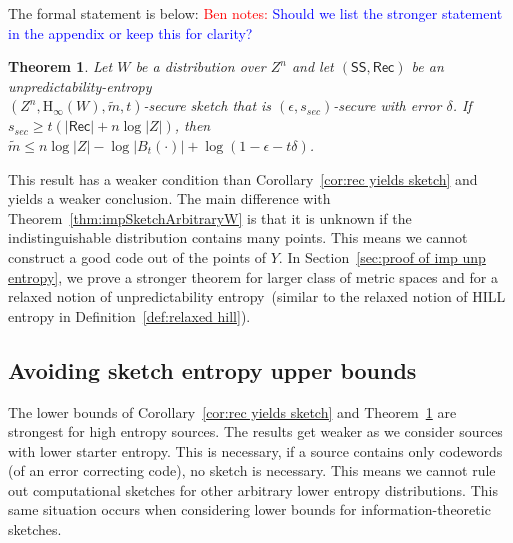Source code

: \documentclass[11pt]{article}
\newcommand{\secref}[1]{\mbox{Section~\ref{#1}}}
\newcommand{\thref}[1]{\mbox{Theorem~\ref{#1}}}
\newcommand{\defref}[1]{\mbox{Definition~\ref{#1}}}
\newcommand{\corref}[1]{\mbox{Corollary~\ref{#1}}}
\newcommand{\class}[1]{{\ensuremath{\mathsf{#1}}}}
\newcommand{\sketch}{\ensuremath{\class{SS}}\xspace}
\newcommand{\rec}{\ensuremath{\class{Rec}}\xspace}
\newcommand{\Hoo}{\mathrm{H}_\infty}
\newtheorem{theorem}{Theorem}[section]
\newcommand{\authnote}[2]{{\textcolor{red}{\textsf{#1 notes: }\textcolor{blue}{ #2}}\marginpar{\textcolor{red}{\textbf{!!!!!}}}}}
\newcommand{\authnote}[2]{}
\newcommand{\bnote}[1]{{\authnote{Ben}{#1}}}
\begin{document}
The formal statement is below:
\bnote{Should we list the stronger statement in the appendix or keep this for clarity?}
\begin{theorem}
\label{thm:imp of unp entropy}
Let $W$ be a distribution over $Z^n$ and let $(\sketch, \rec)$ be an unpredictability-entropy \\$(Z^n, \Hoo(W), \tilde{m}, t)$-secure sketch that is $(\epsilon, s_{sec})$-secure with error $\delta$.  If $s_{sec} \geq t(|\rec|+n\log |Z|)$, then $\tilde{m}\leq n\log |Z| - \log |B_t(\cdot)| + \log(1-\epsilon -t\delta)$.
\end{theorem}
This result has a weaker condition than \corref{cor:rec yields sketch} and yields a weaker conclusion.  The main difference with \thref{thm:impSketchArbitraryW} is that it is unknown if the indistinguishable distribution contains many points.  This means we cannot construct a good code out of the points of $Y$.  In \secref{sec:proof of imp unp entropy}, we prove a stronger theorem for larger class of metric spaces and for a relaxed notion of unpredictability entropy~(similar to the relaxed notion of HILL entropy in \defref{def:relaxed hill}).%

\subsection{Avoiding sketch entropy upper bounds}
\label{ssec:avoiding bounds}

The lower bounds of \corref{cor:rec yields sketch} and \thref{thm:imp of unp entropy} are strongest for high entropy sources.  The results get weaker as we consider sources with lower starter entropy.  This is necessary, if a source contains only codewords (of an error correcting code), no sketch is necessary.  This means we cannot rule out computational sketches for other arbitrary lower entropy distributions.  This same situation occurs when considering lower bounds for information-theoretic sketches.
\end{document}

************

Your answer must be an exact reproduction of all entries, containing no pictures.

SOLVED PROBLEM -
Source code

: \documentclass[11pt]{article}
\newcommand{\secref}[1]{\mbox{Section~\ref{#1}}}
\newcommand{\thref}[1]{\mbox{Theorem~\ref{#1}}}
\newcommand{\defref}[1]{\mbox{Definition~\ref{#1}}}
\newcommand{\corref}[1]{\mbox{Corollary~\ref{#1}}}
\newcommand{\class}[1]{{\ensuremath{\mathsf{#1}}}}
\newcommand{\sketch}{\ensuremath{\class{SS}}\xspace}
\newcommand{\rec}{\ensuremath{\class{Rec}}\xspace}
\newcommand{\Hoo}{\mathrm{H}_\infty}
\newtheorem{theorem}{Theorem}[section]
\newcommand{\authnote}[2]{{\textcolor{red}{\textsf{#1 notes: }\textcolor{blue}{ #2}}\marginpar{\textcolor{red}{\textbf{!!!!!}}}}}
\newcommand{\authnote}[2]{}
\newcommand{\bnote}[1]{{\authnote{Ben}{#1}}}
\begin{document}
The formal statement is below:
\bnote{Should we list the stronger statement in the appendix or keep this for clarity?}
\begin{theorem}
\label{thm:imp of unp entropy}
Let $W$ be a distribution over $Z^n$ and let $(\sketch, \rec)$ be an unpredictability-entropy \\$(Z^n, \Hoo(W), \tilde{m}, t)$-secure sketch that is $(\epsilon, s_{sec})$-secure with error $\delta$.  If $s_{sec} \geq t(|\rec|+n\log |Z|)$, then $\tilde{m}\leq n\log |Z| - \log |B_t(\cdot)| + \log(1-\epsilon -t\delta)$.
\end{theorem}
This result has a weaker condition than \corref{cor:rec yields sketch} and yields a weaker conclusion.  The main difference with \thref{thm:impSketchArbitraryW} is that it is unknown if the indistinguishable distribution contains many points.  This means we cannot construct a good code out of the points of $Y$.  In \secref{sec:proof of imp unp entropy}, we prove a stronger theorem for larger class of metric spaces and for a relaxed notion of unpredictability entropy~(similar to the relaxed notion of HILL entropy in \defref{def:relaxed hill}).%

\subsection{Avoiding sketch entropy upper bounds}
\label{ssec:avoiding bounds}

The lower bounds of \corref{cor:rec yields sketch} and \thref{thm:imp of unp entropy} are strongest for high entropy sources.  The results get weaker as we consider sources with lower starter entropy.  This is necessary, if a source contains only codewords (of an error correcting code), no sketch is necessary.  This means we cannot rule out computational sketches for other arbitrary lower entropy distributions.  This same situation occurs when considering lower bounds for information-theoretic sketches.
\end{document}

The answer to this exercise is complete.